§ Input for this task
☆ ☆ ☆

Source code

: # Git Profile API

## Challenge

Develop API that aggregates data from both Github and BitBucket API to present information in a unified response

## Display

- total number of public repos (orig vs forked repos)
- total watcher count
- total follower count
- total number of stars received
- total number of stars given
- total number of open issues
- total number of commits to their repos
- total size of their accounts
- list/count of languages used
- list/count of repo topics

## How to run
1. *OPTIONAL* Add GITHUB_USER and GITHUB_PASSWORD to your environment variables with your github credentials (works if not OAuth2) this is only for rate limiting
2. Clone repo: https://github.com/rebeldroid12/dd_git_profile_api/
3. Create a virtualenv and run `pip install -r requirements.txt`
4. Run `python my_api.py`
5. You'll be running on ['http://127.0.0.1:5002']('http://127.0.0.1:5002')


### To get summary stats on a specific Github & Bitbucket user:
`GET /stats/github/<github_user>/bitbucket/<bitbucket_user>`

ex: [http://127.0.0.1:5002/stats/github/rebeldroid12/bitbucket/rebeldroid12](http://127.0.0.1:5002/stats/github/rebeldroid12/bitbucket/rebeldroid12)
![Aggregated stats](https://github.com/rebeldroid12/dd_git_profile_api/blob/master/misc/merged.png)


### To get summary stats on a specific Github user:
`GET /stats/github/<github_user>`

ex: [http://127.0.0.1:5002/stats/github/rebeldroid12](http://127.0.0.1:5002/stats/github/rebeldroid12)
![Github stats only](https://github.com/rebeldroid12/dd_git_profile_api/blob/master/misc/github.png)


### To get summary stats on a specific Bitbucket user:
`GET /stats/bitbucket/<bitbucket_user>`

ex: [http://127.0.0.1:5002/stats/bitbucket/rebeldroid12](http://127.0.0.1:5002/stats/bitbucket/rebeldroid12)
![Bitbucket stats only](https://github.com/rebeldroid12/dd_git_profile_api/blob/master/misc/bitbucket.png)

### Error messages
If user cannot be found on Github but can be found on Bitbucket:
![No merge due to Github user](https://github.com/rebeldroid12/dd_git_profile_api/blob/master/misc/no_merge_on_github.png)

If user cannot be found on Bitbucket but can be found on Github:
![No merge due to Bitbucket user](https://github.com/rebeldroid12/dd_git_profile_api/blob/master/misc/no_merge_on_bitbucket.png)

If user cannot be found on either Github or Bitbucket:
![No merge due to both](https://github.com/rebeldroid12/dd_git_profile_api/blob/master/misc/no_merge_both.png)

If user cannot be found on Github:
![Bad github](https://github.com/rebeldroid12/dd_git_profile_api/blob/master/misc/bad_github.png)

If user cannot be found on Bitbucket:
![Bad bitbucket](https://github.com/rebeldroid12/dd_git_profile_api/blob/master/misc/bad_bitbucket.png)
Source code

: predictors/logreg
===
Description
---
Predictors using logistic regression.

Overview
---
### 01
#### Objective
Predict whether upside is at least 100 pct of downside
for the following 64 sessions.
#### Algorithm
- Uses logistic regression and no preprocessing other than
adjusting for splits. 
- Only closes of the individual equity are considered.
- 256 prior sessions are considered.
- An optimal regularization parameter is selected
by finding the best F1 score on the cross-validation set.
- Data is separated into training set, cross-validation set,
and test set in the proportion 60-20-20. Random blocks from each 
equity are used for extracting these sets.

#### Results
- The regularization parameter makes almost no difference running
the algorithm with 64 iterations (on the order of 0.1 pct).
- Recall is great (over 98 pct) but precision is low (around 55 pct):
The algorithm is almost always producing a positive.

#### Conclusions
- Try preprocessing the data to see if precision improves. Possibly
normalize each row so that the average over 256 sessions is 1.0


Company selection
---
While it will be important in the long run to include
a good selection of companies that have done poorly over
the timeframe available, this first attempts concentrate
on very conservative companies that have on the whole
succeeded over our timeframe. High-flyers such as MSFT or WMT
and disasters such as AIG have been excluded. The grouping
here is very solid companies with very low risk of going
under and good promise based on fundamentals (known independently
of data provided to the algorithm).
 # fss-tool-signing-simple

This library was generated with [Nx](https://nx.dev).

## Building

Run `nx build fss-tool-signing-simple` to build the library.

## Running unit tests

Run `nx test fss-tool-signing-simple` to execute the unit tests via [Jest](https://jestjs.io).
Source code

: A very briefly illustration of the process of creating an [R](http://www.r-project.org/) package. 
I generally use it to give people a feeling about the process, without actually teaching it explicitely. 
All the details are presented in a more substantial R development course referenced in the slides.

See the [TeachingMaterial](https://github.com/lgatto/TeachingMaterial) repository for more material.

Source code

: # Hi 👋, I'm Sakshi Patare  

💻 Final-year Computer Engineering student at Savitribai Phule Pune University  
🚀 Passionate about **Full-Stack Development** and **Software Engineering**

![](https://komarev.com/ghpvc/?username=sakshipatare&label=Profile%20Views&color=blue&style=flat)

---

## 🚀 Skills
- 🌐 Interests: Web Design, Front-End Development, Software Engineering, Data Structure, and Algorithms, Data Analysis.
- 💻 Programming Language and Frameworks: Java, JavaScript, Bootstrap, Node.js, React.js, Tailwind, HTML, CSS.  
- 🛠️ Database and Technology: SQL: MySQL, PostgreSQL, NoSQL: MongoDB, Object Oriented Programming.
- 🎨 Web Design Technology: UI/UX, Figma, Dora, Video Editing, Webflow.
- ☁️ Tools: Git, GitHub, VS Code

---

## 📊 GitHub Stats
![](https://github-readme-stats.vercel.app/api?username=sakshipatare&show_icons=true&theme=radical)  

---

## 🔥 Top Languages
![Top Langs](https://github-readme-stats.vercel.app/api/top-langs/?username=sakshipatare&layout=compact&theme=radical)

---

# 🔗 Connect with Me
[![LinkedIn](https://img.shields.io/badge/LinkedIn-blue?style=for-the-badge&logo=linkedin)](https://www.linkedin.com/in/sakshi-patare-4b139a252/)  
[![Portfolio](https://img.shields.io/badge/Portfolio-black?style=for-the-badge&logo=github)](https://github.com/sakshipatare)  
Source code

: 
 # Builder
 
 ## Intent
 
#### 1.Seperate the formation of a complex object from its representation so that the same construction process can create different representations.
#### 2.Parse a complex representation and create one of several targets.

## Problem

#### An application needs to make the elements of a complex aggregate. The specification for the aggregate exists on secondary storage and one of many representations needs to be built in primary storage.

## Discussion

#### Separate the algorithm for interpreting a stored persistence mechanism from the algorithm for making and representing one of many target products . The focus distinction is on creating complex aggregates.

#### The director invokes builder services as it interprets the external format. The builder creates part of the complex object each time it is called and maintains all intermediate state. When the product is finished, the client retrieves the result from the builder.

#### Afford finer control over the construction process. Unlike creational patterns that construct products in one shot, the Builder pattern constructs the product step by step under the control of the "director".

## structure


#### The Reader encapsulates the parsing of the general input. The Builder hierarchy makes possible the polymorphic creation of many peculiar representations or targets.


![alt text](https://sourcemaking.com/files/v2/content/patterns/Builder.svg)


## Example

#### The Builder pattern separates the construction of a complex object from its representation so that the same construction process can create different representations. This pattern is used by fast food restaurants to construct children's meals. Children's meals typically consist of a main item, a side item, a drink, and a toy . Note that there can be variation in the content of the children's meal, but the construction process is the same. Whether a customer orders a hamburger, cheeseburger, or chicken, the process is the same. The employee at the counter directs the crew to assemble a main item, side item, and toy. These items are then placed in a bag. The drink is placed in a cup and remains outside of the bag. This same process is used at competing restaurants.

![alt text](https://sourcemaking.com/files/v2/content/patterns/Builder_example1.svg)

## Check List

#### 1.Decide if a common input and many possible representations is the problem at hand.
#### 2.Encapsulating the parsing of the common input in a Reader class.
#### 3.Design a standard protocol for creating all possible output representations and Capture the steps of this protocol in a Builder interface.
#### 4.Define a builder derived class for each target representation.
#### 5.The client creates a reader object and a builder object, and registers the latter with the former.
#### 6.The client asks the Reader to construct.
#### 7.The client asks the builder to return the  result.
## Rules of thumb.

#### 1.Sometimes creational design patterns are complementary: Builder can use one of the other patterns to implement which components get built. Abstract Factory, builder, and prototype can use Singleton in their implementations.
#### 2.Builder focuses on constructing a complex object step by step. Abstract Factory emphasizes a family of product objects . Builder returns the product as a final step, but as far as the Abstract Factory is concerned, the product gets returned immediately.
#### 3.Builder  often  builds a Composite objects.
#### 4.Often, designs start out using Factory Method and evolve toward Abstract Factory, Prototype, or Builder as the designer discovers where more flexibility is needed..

☆ ☆ ☆

§ Requirement
Print, from the entries above, the line with "Predict whether upside", the line with "and test set" and all lines between them, exactly and with nothing else.

§ Solution for this task
Predict whether upside is at least 100 pct of downside
for the following 64 sessions.
#### Algorithm
- Uses logistic regression and no preprocessing other than
adjusting for splits. 
- Only closes of the individual equity are considered.
- 256 prior sessions are considered.
- An optimal regularization parameter is selected
by finding the best F1 score on the cross-validation set.
- Data is separated into training set, cross-validation set,
and test set in the proportion 60-20-20. Random blocks from each 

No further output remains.